One need look no further than President-elect Barack Obama’s transition website—aptly located at www.change.gov—to remember his promise of a new and improved Presidency. Yet, as Obama begins the vetting process for cabinet-level and advisory posts, many Americans have decried his focus on Washington insiders. Such critics claim that, by hearkening back to people who held positions in the Bush and Clinton administrations, Obama is abandoning his entire platform of change. What this argument fails to address, however, is that even those experienced politicians whose names may be familiar can still produce profound change—whether it be through the generation of new ideas, or merely that existing ideas are received by fresh ears.
We strongly believe that one of Obama’s strengths is that he surrounds himself with an intelligent, experienced, and diverse set of advisers.
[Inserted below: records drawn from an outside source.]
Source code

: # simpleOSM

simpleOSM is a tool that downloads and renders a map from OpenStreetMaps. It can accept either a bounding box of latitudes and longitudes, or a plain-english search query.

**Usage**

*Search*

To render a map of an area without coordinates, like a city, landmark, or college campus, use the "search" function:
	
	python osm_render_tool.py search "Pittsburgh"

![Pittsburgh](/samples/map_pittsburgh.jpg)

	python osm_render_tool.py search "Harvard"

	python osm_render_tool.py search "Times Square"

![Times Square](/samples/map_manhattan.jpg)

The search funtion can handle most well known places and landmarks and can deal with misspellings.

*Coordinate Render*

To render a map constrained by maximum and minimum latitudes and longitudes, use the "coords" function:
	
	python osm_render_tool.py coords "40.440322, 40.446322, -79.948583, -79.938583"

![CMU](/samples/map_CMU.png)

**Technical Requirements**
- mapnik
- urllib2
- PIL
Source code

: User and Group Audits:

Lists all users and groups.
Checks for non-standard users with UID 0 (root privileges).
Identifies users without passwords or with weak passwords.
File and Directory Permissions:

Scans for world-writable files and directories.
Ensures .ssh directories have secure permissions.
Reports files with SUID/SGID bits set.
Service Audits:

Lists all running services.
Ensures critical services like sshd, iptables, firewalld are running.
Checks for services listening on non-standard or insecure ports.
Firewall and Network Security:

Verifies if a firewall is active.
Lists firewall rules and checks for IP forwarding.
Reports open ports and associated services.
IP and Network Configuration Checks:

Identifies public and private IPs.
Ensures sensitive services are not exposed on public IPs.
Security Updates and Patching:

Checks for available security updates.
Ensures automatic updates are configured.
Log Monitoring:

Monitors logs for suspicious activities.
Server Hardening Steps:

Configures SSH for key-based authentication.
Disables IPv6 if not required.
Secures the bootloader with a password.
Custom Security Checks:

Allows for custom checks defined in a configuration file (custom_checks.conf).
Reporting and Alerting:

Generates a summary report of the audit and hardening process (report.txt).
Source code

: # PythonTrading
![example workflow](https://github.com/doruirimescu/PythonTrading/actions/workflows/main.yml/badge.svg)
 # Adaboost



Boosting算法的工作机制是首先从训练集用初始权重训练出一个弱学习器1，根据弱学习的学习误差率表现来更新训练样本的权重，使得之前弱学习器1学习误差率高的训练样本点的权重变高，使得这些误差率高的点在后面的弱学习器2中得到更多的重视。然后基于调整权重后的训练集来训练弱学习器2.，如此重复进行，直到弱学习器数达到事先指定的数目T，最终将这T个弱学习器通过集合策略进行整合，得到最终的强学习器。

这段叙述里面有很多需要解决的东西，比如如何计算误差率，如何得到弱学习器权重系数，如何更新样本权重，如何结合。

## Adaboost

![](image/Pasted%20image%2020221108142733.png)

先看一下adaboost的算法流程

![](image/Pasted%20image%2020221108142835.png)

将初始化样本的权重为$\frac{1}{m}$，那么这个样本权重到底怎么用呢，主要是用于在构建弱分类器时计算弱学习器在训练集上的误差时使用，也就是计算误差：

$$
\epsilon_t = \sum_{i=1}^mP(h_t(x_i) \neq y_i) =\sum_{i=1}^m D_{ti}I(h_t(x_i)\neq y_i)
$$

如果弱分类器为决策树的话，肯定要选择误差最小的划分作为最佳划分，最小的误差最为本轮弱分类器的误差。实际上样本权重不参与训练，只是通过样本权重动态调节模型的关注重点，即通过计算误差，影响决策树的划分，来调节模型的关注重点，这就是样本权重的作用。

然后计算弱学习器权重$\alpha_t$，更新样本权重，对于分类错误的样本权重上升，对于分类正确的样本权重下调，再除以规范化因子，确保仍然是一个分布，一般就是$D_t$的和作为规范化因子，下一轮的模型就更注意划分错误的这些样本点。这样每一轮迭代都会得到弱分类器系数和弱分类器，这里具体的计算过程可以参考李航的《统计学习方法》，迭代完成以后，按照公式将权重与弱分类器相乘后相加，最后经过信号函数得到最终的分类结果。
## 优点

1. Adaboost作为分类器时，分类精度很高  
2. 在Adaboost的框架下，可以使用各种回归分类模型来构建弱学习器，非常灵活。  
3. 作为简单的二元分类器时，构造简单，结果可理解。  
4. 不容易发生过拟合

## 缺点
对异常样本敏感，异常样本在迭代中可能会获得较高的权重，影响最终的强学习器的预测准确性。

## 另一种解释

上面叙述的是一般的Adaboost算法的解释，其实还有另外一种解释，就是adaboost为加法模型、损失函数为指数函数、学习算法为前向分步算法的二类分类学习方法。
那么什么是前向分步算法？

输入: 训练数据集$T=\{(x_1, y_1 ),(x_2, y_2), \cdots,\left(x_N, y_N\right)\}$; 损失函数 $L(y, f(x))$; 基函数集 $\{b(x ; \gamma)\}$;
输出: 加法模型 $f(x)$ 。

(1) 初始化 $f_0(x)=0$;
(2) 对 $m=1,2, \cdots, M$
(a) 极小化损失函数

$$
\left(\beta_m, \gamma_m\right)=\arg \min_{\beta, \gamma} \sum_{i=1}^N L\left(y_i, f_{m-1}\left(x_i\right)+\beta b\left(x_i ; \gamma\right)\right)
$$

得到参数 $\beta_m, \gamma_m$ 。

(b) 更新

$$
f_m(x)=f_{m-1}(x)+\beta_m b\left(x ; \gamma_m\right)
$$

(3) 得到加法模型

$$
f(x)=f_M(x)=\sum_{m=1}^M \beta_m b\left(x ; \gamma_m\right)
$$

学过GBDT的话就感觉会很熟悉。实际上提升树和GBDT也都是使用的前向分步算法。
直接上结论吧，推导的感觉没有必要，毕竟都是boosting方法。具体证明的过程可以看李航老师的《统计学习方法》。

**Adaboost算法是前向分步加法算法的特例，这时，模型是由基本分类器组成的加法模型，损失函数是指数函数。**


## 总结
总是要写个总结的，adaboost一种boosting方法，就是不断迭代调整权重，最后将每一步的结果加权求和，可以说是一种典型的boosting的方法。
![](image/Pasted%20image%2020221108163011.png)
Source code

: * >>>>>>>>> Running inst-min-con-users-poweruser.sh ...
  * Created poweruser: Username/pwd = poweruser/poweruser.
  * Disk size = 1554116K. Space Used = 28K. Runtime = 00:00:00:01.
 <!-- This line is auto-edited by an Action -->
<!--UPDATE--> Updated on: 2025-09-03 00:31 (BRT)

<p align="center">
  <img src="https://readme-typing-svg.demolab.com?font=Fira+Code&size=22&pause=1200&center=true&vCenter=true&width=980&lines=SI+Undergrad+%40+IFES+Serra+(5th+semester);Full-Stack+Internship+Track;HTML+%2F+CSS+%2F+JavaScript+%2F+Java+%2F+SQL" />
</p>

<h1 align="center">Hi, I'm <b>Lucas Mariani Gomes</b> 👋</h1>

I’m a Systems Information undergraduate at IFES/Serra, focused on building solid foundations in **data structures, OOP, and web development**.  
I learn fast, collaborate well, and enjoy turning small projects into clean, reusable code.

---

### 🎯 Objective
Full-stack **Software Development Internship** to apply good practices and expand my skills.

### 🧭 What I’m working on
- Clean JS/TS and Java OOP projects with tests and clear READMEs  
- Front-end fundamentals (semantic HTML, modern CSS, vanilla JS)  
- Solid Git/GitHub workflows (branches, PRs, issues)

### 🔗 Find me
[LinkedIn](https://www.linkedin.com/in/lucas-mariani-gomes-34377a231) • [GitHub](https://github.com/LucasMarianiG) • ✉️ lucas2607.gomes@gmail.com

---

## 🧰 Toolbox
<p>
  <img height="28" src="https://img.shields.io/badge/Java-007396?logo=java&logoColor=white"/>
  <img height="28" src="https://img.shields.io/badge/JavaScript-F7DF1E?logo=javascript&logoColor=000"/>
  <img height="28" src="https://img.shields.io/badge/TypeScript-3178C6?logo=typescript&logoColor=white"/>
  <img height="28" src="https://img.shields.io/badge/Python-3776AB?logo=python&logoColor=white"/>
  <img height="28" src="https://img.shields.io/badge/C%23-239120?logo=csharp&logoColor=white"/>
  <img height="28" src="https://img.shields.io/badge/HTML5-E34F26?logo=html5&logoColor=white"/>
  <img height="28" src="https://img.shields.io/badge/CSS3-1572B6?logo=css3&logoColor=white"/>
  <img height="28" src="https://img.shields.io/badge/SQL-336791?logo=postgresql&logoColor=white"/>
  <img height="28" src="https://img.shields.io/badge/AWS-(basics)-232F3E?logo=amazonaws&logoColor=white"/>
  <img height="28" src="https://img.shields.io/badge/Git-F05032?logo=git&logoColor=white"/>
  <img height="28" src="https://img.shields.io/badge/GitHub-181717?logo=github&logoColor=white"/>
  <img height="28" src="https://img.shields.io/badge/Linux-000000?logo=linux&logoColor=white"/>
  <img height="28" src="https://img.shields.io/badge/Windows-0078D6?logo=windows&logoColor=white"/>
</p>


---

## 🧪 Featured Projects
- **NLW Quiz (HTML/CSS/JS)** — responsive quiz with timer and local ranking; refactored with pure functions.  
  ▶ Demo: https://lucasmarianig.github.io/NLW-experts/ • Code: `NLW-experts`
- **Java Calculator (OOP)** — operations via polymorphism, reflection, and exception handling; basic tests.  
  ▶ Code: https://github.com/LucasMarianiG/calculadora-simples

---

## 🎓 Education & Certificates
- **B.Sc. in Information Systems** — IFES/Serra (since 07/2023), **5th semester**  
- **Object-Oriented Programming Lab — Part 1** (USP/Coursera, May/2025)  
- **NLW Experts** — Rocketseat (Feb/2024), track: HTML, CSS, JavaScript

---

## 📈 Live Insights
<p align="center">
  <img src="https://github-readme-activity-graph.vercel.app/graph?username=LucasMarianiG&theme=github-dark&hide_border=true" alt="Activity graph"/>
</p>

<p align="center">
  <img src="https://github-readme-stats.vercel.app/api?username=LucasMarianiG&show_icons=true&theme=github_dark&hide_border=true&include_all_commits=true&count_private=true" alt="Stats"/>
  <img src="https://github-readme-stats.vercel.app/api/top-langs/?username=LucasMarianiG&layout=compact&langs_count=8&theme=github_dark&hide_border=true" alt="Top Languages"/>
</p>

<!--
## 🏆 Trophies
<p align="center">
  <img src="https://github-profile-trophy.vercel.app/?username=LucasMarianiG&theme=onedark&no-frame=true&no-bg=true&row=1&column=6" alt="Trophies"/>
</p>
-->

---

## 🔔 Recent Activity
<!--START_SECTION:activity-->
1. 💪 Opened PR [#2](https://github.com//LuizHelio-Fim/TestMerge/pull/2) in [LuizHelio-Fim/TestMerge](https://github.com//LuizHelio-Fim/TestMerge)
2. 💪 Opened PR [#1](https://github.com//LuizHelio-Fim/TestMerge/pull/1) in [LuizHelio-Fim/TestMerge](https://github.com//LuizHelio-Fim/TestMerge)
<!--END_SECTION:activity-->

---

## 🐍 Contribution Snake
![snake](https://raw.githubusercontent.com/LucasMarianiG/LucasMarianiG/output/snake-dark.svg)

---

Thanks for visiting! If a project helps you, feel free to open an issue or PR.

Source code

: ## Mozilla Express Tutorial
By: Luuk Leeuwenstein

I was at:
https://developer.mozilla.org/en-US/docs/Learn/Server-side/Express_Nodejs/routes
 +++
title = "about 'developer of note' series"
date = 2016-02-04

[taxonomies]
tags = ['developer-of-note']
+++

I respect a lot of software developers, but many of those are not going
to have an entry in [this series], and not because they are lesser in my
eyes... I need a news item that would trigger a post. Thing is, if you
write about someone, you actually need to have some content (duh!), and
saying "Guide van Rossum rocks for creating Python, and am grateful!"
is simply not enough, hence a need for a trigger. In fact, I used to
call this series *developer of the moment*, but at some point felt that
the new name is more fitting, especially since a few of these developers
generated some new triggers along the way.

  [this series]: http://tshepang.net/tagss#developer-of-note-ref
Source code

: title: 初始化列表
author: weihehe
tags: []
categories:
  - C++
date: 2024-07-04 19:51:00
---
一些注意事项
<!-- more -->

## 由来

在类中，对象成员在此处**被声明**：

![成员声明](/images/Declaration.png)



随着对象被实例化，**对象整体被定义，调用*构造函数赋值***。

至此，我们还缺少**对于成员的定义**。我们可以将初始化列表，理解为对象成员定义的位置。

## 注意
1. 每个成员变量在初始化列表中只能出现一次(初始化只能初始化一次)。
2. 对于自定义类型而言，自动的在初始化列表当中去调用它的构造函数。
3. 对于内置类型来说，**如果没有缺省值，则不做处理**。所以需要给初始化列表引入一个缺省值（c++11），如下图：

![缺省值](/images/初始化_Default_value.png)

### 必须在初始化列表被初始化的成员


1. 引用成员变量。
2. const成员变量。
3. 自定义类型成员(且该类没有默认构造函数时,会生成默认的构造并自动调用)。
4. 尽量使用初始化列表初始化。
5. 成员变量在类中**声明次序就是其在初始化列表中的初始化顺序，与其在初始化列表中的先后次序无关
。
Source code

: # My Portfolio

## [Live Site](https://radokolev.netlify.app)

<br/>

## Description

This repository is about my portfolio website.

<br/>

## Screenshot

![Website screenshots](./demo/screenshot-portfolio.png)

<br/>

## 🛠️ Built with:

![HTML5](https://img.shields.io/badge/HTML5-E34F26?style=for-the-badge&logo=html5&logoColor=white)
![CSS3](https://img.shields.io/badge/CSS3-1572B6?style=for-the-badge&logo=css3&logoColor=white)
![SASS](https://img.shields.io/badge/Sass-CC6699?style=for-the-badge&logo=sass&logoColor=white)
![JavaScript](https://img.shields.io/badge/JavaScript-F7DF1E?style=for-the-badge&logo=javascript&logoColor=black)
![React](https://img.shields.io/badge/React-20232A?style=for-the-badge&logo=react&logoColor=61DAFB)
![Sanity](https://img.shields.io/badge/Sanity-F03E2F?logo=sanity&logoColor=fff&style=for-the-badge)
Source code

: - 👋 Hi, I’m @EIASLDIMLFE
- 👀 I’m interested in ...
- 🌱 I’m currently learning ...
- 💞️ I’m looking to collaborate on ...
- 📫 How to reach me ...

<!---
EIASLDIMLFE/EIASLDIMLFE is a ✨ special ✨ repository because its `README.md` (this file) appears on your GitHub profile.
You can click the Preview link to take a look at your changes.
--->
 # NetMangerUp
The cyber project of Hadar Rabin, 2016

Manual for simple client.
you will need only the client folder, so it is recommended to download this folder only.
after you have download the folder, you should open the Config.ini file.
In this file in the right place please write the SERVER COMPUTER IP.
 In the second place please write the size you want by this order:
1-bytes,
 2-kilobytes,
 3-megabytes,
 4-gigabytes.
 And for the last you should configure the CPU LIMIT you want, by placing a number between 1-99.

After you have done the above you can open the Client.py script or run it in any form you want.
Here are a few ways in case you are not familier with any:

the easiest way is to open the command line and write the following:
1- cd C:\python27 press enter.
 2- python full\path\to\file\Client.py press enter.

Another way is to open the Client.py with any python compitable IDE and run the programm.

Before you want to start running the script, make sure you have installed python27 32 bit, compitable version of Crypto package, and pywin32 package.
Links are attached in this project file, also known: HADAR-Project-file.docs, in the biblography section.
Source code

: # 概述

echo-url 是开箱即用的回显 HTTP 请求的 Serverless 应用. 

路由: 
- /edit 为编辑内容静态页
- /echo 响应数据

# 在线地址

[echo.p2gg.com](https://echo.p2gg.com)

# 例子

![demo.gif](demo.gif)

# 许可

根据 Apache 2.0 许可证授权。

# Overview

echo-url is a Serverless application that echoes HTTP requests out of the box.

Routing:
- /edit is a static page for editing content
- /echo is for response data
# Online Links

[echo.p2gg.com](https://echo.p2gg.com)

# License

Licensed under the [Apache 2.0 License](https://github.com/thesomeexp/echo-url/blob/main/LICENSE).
For example, Obama’s selection of Senator Joe Biden as a running mate was not only a harbinger of his continued efforts to make sure his advisers are the most qualified, but also marked a sharp contrast to his GOP opponent. Moreover, Obama’s willingness to engage with intellectuals of all political stripes is a welcome change from the previous administration, which often prioritized political affiliation over competency: President Bush’s attempted appointment of Harriet Miers to the Supreme Court is a salient example of his utter disregard for experience and competency in exchange for political maneuvering. As Obama shifts the focus back to ability, he will have no choice but to turn to those who are familiar with Washington politics; this inevitability is no cause for harsh criticism.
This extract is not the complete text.